§ **The task**: Without changing a single word, output each entry.

##### Information shown

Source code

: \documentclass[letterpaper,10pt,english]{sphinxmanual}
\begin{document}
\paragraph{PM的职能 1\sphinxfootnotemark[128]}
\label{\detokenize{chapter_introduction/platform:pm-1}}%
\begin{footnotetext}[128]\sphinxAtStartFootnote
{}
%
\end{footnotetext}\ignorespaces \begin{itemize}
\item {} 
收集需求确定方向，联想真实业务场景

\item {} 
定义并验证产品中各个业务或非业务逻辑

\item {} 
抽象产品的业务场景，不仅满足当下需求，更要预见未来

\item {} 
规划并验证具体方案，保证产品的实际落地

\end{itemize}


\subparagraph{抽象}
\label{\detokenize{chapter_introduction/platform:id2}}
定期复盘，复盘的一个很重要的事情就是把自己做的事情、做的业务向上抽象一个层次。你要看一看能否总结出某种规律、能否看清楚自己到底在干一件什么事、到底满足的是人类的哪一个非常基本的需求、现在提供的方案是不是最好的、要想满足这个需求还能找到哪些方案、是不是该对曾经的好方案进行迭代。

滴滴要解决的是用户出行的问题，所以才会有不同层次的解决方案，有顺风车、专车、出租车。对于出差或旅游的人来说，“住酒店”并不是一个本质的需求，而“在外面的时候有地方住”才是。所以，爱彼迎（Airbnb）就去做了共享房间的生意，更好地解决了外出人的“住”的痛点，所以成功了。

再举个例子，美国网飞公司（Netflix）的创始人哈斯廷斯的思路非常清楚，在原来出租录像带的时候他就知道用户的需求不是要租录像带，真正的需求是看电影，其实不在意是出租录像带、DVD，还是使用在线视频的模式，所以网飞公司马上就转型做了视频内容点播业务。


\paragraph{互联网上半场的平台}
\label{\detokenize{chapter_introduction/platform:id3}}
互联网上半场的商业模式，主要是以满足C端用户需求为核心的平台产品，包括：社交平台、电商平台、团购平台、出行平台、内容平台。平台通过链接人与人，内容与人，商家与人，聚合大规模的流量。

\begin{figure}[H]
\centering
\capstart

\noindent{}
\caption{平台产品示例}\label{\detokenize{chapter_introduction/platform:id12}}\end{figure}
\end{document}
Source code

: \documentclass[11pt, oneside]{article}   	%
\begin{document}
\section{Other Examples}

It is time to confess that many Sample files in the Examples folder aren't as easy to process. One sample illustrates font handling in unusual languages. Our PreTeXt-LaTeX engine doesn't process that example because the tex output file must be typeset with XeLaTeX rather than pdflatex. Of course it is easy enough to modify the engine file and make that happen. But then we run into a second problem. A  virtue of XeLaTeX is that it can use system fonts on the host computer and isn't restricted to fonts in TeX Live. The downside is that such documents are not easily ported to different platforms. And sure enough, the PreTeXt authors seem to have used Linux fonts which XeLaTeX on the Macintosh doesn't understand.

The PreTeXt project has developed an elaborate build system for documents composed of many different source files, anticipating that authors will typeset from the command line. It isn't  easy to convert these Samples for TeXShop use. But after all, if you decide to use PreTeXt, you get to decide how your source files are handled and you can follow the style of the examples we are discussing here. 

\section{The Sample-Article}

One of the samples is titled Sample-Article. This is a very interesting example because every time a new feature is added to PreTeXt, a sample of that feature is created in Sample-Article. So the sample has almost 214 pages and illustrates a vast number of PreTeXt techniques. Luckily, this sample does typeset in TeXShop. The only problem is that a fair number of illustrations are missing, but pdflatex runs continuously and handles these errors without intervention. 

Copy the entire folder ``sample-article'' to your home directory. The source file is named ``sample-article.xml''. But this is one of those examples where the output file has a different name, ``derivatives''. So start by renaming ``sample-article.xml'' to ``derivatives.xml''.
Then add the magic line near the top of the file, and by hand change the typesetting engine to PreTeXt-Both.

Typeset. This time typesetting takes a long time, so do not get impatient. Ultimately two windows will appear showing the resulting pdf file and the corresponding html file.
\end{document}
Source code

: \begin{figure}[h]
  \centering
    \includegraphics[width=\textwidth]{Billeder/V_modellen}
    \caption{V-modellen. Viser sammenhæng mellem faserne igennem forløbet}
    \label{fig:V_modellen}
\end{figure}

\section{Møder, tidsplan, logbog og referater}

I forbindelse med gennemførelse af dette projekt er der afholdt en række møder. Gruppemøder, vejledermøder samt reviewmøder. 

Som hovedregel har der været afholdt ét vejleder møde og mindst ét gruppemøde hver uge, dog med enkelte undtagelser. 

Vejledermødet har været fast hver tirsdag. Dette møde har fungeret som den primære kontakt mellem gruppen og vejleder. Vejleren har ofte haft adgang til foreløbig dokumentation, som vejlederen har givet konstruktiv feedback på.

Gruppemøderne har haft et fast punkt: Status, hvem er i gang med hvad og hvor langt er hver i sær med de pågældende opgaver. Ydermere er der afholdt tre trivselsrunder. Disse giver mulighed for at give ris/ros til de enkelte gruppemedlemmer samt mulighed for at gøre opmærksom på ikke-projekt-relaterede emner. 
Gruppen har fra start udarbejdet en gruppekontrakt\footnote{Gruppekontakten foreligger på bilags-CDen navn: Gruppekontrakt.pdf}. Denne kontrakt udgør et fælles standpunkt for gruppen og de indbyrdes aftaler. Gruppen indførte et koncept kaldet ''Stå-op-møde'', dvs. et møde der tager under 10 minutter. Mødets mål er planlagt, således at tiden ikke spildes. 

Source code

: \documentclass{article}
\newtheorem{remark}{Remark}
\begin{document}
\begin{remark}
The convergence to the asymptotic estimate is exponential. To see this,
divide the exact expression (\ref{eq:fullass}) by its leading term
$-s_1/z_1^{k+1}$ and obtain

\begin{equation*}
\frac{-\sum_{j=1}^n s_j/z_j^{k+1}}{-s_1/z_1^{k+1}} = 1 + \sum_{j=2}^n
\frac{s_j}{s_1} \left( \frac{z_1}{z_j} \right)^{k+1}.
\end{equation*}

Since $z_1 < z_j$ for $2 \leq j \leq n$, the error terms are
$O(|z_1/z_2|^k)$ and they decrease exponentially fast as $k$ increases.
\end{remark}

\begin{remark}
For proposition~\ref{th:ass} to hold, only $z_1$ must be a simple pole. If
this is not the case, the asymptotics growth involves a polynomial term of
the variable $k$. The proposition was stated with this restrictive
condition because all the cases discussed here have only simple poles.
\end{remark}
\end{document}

##########

§ **Output for this exercise**:
Source code

: \documentclass[letterpaper,10pt,english]{sphinxmanual}
\begin{document}
\paragraph{PM的职能 1\sphinxfootnotemark[128]}
\label{\detokenize{chapter_introduction/platform:pm-1}}%
\begin{footnotetext}[128]\sphinxAtStartFootnote
{}
%
\end{footnotetext}\ignorespaces \begin{itemize}
\item {} 
收集需求确定方向，联想真实业务场景

\item {} 
定义并验证产品中各个业务或非业务逻辑

\item {} 
抽象产品的业务场景，不仅满足当下需求，更要预见未来

\item {} 
规划并验证具体方案，保证产品的实际落地

\end{itemize}


\subparagraph{抽象}
\label{\detokenize{chapter_introduction/platform:id2}}
定期复盘，复盘的一个很重要的事情就是把自己做的事情、做的业务向上抽象一个层次。你要看一看能否总结出某种规律、能否看清楚自己到底在干一件什么事、到底满足的是人类的哪一个非常基本的需求、现在提供的方案是不是最好的、要想满足这个需求还能找到哪些方案、是不是该对曾经的好方案进行迭代。

滴滴要解决的是用户出行的问题，所以才会有不同层次的解决方案，有顺风车、专车、出租车。对于出差或旅游的人来说，“住酒店”并不是一个本质的需求，而“在外面的时候有地方住”才是。所以，爱彼迎（Airbnb）就去做了共享房间的生意，更好地解决了外出人的“住”的痛点，所以成功了。

再举个例子，美国网飞公司（Netflix）的创始人哈斯廷斯的思路非常清楚，在原来出租录像带的时候他就知道用户的需求不是要租录像带，真正的需求是看电影，其实不在意是出租录像带、DVD，还是使用在线视频的模式，所以网飞公司马上就转型做了视频内容点播业务。


\paragraph{互联网上半场的平台}
\label{\detokenize{chapter_introduction/platform:id3}}
互联网上半场的商业模式，主要是以满足C端用户需求为核心的平台产品，包括：社交平台、电商平台、团购平台、出行平台、内容平台。平台通过链接人与人，内容与人，商家与人，聚合大规模的流量。

\begin{figure}[H]
\centering
\capstart

\noindent{}
\caption{平台产品示例}\label{\detokenize{chapter_introduction/platform:id12}}\end{figure}
\end{document}
Source code

: \documentclass[11pt, oneside]{article}   	%
\begin{document}
\section{Other Examples}

It is time to confess that many Sample files in the Examples folder aren't as easy to process. One sample illustrates font handling in unusual languages. Our PreTeXt-LaTeX engine doesn't process that example because the tex output file must be typeset with XeLaTeX rather than pdflatex. Of course it is easy enough to modify the engine file and make that happen. But then we run into a second problem. A  virtue of XeLaTeX is that it can use system fonts on the host computer and isn't restricted to fonts in TeX Live. The downside is that such documents are not easily ported to different platforms. And sure enough, the PreTeXt authors seem to have used Linux fonts which XeLaTeX on the Macintosh doesn't understand.

The PreTeXt project has developed an elaborate build system for documents composed of many different source files, anticipating that authors will typeset from the command line. It isn't  easy to convert these Samples for TeXShop use. But after all, if you decide to use PreTeXt, you get to decide how your source files are handled and you can follow the style of the examples we are discussing here. 

\section{The Sample-Article}

One of the samples is titled Sample-Article. This is a very interesting example because every time a new feature is added to PreTeXt, a sample of that feature is created in Sample-Article. So the sample has almost 214 pages and illustrates a vast number of PreTeXt techniques. Luckily, this sample does typeset in TeXShop. The only problem is that a fair number of illustrations are missing, but pdflatex runs continuously and handles these errors without intervention. 

Copy the entire folder ``sample-article'' to your home directory. The source file is named ``sample-article.xml''. But this is one of those examples where the output file has a different name, ``derivatives''. So start by renaming ``sample-article.xml'' to ``derivatives.xml''.
Then add the magic line near the top of the file, and by hand change the typesetting engine to PreTeXt-Both.

Typeset. This time typesetting takes a long time, so do not get impatient. Ultimately two windows will appear showing the resulting pdf file and the corresponding html file.
\end{document}
Source code

: \begin{figure}[h]
  \centering
    \includegraphics[width=\textwidth]{Billeder/V_modellen}
    \caption{V-modellen. Viser sammenhæng mellem faserne igennem forløbet}
    \label{fig:V_modellen}
\end{figure}

\section{Møder, tidsplan, logbog og referater}

I forbindelse med gennemførelse af dette projekt er der afholdt en række møder. Gruppemøder, vejledermøder samt reviewmøder. 

Som hovedregel har der været afholdt ét vejleder møde og mindst ét gruppemøde hver uge, dog med enkelte undtagelser. 

Vejledermødet har været fast hver tirsdag. Dette møde har fungeret som den primære kontakt mellem gruppen og vejleder. Vejleren har ofte haft adgang til foreløbig dokumentation, som vejlederen har givet konstruktiv feedback på.

Gruppemøderne har haft et fast punkt: Status, hvem er i gang med hvad og hvor langt er hver i sær med de pågældende opgaver. Ydermere er der afholdt tre trivselsrunder. Disse giver mulighed for at give ris/ros til de enkelte gruppemedlemmer samt mulighed for at gøre opmærksom på ikke-projekt-relaterede emner. 
Gruppen har fra start udarbejdet en gruppekontrakt\footnote{Gruppekontakten foreligger på bilags-CDen navn: Gruppekontrakt.pdf}. Denne kontrakt udgør et fælles standpunkt for gruppen og de indbyrdes aftaler. Gruppen indførte et koncept kaldet ''Stå-op-møde'', dvs. et møde der tager under 10 minutter. Mødets mål er planlagt, således at tiden ikke spildes. 

Source code

: \documentclass{article}
\newtheorem{remark}{Remark}
\begin{document}
\begin{remark}
The convergence to the asymptotic estimate is exponential. To see this,
divide the exact expression (\ref{eq:fullass}) by its leading term
$-s_1/z_1^{k+1}$ and obtain

\begin{equation*}
\frac{-\sum_{j=1}^n s_j/z_j^{k+1}}{-s_1/z_1^{k+1}} = 1 + \sum_{j=2}^n
\frac{s_j}{s_1} \left( \frac{z_1}{z_j} \right)^{k+1}.
\end{equation*}

Since $z_1 < z_j$ for $2 \leq j \leq n$, the error terms are
$O(|z_1/z_2|^k)$ and they decrease exponentially fast as $k$ increases.
\end{remark}

\begin{remark}
For proposition~\ref{th:ass} to hold, only $z_1$ must be a simple pole. If
this is not the case, the asymptotics growth involves a polynomial term of
the variable $k$. The proposition was stated with this restrictive
condition because all the cases discussed here have only simple poles.
\end{remark}
\end{document}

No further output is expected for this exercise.